- **WHAT YOU ARE ASKED TO DO**: In the entries below, find the line with "I've never had" and print exactly every line from there up to and including the line with "Personally, I feel", with no other lines.

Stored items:
=======

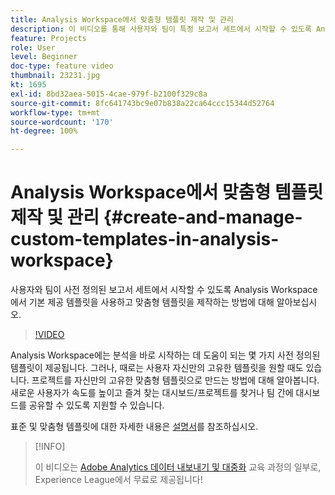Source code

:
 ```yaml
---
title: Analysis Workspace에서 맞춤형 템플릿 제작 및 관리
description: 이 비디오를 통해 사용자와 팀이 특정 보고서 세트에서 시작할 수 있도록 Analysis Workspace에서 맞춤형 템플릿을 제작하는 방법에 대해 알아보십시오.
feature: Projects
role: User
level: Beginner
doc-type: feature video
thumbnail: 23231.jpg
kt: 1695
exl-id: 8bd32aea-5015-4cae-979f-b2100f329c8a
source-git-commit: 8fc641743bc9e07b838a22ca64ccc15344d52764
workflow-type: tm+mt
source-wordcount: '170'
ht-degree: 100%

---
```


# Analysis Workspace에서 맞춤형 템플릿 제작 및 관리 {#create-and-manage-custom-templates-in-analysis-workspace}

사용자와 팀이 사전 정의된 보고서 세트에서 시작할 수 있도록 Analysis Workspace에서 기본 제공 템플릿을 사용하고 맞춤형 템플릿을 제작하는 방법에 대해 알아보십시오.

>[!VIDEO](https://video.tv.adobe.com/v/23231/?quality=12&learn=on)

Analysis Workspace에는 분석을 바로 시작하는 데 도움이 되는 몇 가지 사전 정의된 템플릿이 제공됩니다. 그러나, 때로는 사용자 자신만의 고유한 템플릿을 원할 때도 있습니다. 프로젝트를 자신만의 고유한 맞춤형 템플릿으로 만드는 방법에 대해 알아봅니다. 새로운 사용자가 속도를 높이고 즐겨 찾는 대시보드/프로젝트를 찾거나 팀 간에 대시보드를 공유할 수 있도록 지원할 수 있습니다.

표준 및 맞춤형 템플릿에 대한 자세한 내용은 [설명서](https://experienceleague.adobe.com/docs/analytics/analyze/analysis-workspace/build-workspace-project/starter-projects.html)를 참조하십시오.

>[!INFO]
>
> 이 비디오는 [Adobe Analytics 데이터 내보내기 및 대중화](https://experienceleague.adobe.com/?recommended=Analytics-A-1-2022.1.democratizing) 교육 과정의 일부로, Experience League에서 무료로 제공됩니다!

=======

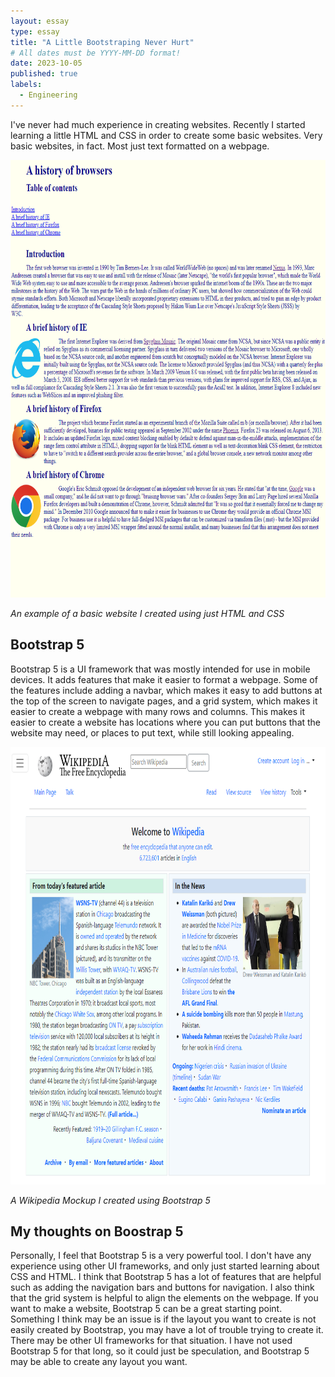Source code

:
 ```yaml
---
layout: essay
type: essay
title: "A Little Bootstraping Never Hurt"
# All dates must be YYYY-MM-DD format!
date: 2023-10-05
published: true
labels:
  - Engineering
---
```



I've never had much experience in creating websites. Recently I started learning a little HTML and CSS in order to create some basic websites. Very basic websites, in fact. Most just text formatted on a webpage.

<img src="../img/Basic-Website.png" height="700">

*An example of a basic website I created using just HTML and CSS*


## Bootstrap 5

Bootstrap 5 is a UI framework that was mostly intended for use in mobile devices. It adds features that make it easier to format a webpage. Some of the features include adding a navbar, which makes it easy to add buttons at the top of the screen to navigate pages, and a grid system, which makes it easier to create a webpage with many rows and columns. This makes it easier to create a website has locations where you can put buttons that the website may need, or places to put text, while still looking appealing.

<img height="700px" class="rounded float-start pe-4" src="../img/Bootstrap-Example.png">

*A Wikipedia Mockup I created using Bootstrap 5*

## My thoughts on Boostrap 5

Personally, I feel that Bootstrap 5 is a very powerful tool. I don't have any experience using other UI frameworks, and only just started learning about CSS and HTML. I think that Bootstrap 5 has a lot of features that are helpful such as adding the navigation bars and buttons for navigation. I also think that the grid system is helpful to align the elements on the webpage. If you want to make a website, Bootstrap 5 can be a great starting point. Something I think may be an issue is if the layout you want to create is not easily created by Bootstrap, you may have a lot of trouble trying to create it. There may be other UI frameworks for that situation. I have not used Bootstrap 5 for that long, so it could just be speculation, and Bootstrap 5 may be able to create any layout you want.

=======

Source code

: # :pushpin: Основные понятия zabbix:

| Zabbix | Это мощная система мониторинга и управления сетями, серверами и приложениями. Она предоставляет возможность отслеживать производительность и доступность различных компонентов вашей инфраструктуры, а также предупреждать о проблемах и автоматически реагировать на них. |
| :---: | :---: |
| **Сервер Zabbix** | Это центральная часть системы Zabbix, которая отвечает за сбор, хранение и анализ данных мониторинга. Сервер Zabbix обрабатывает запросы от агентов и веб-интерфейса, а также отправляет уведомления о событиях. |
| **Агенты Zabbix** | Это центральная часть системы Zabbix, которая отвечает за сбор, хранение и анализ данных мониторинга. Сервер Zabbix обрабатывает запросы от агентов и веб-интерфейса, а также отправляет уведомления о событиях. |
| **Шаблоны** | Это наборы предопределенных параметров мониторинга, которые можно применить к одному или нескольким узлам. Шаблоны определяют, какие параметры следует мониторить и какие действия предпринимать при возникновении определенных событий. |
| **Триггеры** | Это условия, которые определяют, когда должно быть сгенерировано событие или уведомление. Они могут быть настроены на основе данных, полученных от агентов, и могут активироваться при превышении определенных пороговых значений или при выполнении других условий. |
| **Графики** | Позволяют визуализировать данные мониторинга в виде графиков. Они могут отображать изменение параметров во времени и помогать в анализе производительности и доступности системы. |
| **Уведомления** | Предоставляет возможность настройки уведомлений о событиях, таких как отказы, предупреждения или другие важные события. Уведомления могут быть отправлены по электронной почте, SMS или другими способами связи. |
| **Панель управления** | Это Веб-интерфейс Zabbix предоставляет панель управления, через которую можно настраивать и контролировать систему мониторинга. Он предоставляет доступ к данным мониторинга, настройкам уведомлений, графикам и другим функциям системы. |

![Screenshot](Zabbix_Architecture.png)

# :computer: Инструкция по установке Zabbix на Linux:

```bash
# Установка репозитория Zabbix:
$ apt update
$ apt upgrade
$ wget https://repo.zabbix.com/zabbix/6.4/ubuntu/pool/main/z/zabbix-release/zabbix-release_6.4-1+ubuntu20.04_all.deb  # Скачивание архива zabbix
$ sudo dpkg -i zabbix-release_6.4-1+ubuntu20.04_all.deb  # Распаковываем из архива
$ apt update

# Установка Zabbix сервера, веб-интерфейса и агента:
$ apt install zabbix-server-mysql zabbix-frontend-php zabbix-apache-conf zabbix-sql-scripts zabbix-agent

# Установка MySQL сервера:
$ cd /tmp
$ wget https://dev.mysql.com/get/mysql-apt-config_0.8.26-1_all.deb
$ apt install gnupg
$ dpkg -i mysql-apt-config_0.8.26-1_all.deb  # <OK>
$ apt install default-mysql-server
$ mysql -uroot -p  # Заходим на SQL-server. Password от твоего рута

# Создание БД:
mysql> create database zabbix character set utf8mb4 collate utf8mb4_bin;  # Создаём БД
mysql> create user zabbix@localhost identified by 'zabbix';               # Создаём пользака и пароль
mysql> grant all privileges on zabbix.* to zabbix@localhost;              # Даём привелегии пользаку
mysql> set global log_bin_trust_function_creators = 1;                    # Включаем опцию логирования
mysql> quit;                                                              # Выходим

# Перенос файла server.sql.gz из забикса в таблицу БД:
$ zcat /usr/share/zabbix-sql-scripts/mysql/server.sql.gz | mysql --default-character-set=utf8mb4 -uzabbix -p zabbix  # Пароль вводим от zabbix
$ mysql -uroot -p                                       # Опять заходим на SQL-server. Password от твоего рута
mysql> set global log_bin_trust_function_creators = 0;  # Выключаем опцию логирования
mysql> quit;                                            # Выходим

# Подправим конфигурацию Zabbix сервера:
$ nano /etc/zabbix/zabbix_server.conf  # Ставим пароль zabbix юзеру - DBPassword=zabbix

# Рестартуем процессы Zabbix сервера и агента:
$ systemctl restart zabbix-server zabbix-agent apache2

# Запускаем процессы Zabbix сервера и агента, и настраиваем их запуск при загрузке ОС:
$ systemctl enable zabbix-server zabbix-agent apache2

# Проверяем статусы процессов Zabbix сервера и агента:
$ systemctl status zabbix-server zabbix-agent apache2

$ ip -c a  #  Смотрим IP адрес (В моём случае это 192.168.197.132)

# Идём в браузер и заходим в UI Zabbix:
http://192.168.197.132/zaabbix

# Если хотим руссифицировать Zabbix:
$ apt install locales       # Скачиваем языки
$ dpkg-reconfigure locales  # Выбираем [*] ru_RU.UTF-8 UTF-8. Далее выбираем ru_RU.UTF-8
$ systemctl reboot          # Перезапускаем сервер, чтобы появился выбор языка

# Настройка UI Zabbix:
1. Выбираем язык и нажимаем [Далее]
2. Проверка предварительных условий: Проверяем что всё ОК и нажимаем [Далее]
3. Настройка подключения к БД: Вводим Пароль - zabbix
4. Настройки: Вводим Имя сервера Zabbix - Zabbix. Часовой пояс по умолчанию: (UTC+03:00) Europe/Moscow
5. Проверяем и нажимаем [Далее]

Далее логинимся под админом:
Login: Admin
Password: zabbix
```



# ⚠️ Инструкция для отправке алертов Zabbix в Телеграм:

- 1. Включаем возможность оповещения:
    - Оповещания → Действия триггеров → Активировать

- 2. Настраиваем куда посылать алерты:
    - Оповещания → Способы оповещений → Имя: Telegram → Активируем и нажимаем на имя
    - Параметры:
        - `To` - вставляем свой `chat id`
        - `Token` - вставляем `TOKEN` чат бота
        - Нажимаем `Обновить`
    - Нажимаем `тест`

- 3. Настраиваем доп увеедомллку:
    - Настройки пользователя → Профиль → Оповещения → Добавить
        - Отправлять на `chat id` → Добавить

=======

- **TASK RESPONSE**:
I've never had much experience in creating websites. Recently I started learning a little HTML and CSS in order to create some basic websites. Very basic websites, in fact. Most just text formatted on a webpage.

<img src="../img/Basic-Website.png" height="700">

*An example of a basic website I created using just HTML and CSS*


## Bootstrap 5

Bootstrap 5 is a UI framework that was mostly intended for use in mobile devices. It adds features that make it easier to format a webpage. Some of the features include adding a navbar, which makes it easy to add buttons at the top of the screen to navigate pages, and a grid system, which makes it easier to create a webpage with many rows and columns. This makes it easier to create a website has locations where you can put buttons that the website may need, or places to put text, while still looking appealing.

<img height="700px" class="rounded float-start pe-4" src="../img/Bootstrap-Example.png">

*A Wikipedia Mockup I created using Bootstrap 5*

## My thoughts on Boostrap 5

Personally, I feel that Bootstrap 5 is a very powerful tool. I don't have any experience using other UI frameworks, and only just started learning about CSS and HTML. I think that Bootstrap 5 has a lot of features that are helpful such as adding the navigation bars and buttons for navigation. I also think that the grid system is helpful to align the elements on the webpage. If you want to make a website, Bootstrap 5 can be a great starting point. Something I think may be an issue is if the layout you want to create is not easily created by Bootstrap, you may have a lot of trouble trying to create it. There may be other UI frameworks for that situation. I have not used Bootstrap 5 for that long, so it could just be speculation, and Bootstrap 5 may be able to create any layout you want.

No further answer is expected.